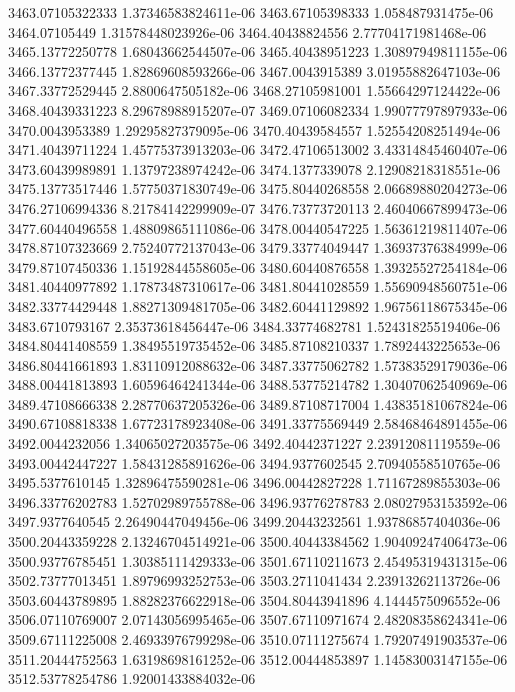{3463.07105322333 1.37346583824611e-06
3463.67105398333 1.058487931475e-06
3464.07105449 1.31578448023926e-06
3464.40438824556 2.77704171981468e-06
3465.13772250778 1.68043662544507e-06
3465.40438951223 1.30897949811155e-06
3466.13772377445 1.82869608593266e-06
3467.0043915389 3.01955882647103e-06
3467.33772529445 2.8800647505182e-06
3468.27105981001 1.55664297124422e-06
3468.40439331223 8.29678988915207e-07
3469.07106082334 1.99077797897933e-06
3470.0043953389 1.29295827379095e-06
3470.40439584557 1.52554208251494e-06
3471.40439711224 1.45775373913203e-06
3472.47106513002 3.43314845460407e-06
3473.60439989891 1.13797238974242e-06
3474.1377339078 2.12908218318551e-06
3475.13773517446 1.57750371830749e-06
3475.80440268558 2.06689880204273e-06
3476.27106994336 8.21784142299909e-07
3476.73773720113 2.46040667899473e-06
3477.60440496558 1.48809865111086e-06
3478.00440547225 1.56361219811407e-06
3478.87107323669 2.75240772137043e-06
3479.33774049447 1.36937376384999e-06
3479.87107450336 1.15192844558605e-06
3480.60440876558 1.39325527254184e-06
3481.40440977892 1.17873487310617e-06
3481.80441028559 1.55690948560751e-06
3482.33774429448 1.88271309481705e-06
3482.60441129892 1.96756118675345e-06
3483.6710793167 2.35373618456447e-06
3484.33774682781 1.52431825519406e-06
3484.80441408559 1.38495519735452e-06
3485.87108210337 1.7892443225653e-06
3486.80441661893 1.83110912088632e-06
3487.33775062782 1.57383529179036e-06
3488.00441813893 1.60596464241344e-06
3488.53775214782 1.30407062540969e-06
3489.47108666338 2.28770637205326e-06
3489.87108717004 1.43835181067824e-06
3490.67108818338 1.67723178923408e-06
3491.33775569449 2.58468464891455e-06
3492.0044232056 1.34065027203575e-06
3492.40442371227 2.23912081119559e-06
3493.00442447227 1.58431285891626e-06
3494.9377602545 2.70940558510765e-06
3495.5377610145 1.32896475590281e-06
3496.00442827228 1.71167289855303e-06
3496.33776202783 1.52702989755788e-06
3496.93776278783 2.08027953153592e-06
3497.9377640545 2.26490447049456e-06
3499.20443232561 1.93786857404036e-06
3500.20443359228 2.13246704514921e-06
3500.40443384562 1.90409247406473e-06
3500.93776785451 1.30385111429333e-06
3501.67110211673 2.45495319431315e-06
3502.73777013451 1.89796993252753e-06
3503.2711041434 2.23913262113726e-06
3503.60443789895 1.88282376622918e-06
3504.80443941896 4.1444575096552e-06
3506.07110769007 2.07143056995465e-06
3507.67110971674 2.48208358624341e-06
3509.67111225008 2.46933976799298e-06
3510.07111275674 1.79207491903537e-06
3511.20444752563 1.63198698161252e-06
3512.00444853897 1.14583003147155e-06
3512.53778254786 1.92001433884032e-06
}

--

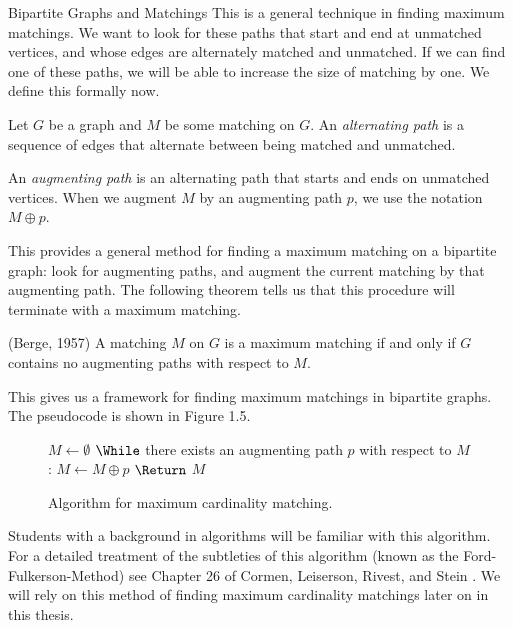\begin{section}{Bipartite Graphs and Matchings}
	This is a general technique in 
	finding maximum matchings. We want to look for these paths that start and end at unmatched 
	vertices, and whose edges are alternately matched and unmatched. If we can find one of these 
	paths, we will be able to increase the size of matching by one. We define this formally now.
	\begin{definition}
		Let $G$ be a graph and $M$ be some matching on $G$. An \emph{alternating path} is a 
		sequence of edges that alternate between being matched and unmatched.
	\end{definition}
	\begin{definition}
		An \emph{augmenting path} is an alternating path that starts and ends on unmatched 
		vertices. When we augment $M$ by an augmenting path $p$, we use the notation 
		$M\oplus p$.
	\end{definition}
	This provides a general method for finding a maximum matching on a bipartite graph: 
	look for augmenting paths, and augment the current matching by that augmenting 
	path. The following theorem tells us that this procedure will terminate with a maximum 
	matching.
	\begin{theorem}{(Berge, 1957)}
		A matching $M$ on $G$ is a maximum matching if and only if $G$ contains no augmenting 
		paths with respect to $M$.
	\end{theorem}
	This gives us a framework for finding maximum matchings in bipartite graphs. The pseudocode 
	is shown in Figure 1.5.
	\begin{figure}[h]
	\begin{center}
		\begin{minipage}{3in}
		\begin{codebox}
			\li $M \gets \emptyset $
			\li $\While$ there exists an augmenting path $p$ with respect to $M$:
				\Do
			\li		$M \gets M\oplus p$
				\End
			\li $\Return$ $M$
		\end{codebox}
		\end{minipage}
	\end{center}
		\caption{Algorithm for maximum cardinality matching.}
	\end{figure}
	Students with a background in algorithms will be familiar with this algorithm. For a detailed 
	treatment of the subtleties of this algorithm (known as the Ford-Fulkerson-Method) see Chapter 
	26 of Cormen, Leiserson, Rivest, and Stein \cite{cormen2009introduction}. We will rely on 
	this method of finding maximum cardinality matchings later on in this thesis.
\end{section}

» What to work on
From the entries above, extract only the lines running from the one containing "3468.27105981001 1.55664297124422e-06" through the one containing "3476.73773720113 2.46040667899473e-06", inclusive.

» Task response
3468.27105981001 1.55664297124422e-06
3468.40439331223 8.29678988915207e-07
3469.07106082334 1.99077797897933e-06
3470.0043953389 1.29295827379095e-06
3470.40439584557 1.52554208251494e-06
3471.40439711224 1.45775373913203e-06
3472.47106513002 3.43314845460407e-06
3473.60439989891 1.13797238974242e-06
3474.1377339078 2.12908218318551e-06
3475.13773517446 1.57750371830749e-06
3475.80440268558 2.06689880204273e-06
3476.27106994336 8.21784142299909e-07
3476.73773720113 2.46040667899473e-06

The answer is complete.